*** SUPPLIED MATERIAL Section Begins ***

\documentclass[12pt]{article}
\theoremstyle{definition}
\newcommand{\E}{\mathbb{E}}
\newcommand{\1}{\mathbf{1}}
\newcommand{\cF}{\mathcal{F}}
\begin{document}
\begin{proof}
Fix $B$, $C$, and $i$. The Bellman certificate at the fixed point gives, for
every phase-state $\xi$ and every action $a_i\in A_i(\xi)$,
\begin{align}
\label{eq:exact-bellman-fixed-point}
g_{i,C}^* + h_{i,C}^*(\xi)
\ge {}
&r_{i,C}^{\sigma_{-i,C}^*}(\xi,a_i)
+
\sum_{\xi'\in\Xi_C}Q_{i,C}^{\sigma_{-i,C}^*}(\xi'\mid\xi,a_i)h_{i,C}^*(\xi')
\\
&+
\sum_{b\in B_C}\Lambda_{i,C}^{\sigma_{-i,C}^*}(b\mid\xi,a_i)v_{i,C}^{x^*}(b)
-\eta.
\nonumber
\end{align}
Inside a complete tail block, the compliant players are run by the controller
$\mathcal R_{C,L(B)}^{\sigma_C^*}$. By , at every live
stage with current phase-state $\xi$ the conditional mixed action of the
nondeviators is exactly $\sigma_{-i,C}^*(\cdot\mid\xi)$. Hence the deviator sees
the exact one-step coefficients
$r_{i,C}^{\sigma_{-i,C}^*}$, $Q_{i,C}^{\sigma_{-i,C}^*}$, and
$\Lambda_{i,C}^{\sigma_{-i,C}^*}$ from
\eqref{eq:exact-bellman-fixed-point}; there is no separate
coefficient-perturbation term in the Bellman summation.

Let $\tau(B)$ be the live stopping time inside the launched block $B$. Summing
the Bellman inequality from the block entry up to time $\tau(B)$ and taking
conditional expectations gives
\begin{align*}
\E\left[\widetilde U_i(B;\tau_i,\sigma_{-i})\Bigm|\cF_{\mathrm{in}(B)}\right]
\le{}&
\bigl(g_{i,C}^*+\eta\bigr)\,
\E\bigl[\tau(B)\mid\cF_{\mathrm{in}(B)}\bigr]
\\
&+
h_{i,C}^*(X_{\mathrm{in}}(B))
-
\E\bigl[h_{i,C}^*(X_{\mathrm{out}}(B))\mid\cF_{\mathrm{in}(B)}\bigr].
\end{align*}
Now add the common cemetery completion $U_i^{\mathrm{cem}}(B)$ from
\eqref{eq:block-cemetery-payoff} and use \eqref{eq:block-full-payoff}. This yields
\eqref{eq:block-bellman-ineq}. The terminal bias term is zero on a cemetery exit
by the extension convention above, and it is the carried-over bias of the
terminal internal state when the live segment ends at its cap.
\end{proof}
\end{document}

*** SUPPLIED MATERIAL Section Ends ***

◆ WORK REQUIRED: Reproduce the data in full. Nothing in it may be altered.

◆ ANSWER TO THE PROBLEM:
\documentclass[12pt]{article}
\theoremstyle{definition}
\newcommand{\E}{\mathbb{E}}
\newcommand{\1}{\mathbf{1}}
\newcommand{\cF}{\mathcal{F}}
\begin{document}
\begin{proof}
Fix $B$, $C$, and $i$. The Bellman certificate at the fixed point gives, for
every phase-state $\xi$ and every action $a_i\in A_i(\xi)$,
\begin{align}
\label{eq:exact-bellman-fixed-point}
g_{i,C}^* + h_{i,C}^*(\xi)
\ge {}
&r_{i,C}^{\sigma_{-i,C}^*}(\xi,a_i)
+
\sum_{\xi'\in\Xi_C}Q_{i,C}^{\sigma_{-i,C}^*}(\xi'\mid\xi,a_i)h_{i,C}^*(\xi')
\\
&+
\sum_{b\in B_C}\Lambda_{i,C}^{\sigma_{-i,C}^*}(b\mid\xi,a_i)v_{i,C}^{x^*}(b)
-\eta.
\nonumber
\end{align}
Inside a complete tail block, the compliant players are run by the controller
$\mathcal R_{C,L(B)}^{\sigma_C^*}$. By , at every live
stage with current phase-state $\xi$ the conditional mixed action of the
nondeviators is exactly $\sigma_{-i,C}^*(\cdot\mid\xi)$. Hence the deviator sees
the exact one-step coefficients
$r_{i,C}^{\sigma_{-i,C}^*}$, $Q_{i,C}^{\sigma_{-i,C}^*}$, and
$\Lambda_{i,C}^{\sigma_{-i,C}^*}$ from
\eqref{eq:exact-bellman-fixed-point}; there is no separate
coefficient-perturbation term in the Bellman summation.

Let $\tau(B)$ be the live stopping time inside the launched block $B$. Summing
the Bellman inequality from the block entry up to time $\tau(B)$ and taking
conditional expectations gives
\begin{align*}
\E\left[\widetilde U_i(B;\tau_i,\sigma_{-i})\Bigm|\cF_{\mathrm{in}(B)}\right]
\le{}&
\bigl(g_{i,C}^*+\eta\bigr)\,
\E\bigl[\tau(B)\mid\cF_{\mathrm{in}(B)}\bigr]
\\
&+
h_{i,C}^*(X_{\mathrm{in}}(B))
-
\E\bigl[h_{i,C}^*(X_{\mathrm{out}}(B))\mid\cF_{\mathrm{in}(B)}\bigr].
\end{align*}
Now add the common cemetery completion $U_i^{\mathrm{cem}}(B)$ from
\eqref{eq:block-cemetery-payoff} and use \eqref{eq:block-full-payoff}. This yields
\eqref{eq:block-bellman-ineq}. The terminal bias term is zero on a cemetery exit
by the extension convention above, and it is the carried-over bias of the
terminal internal state when the live segment ends at its cap.
\end{proof}
\end{document}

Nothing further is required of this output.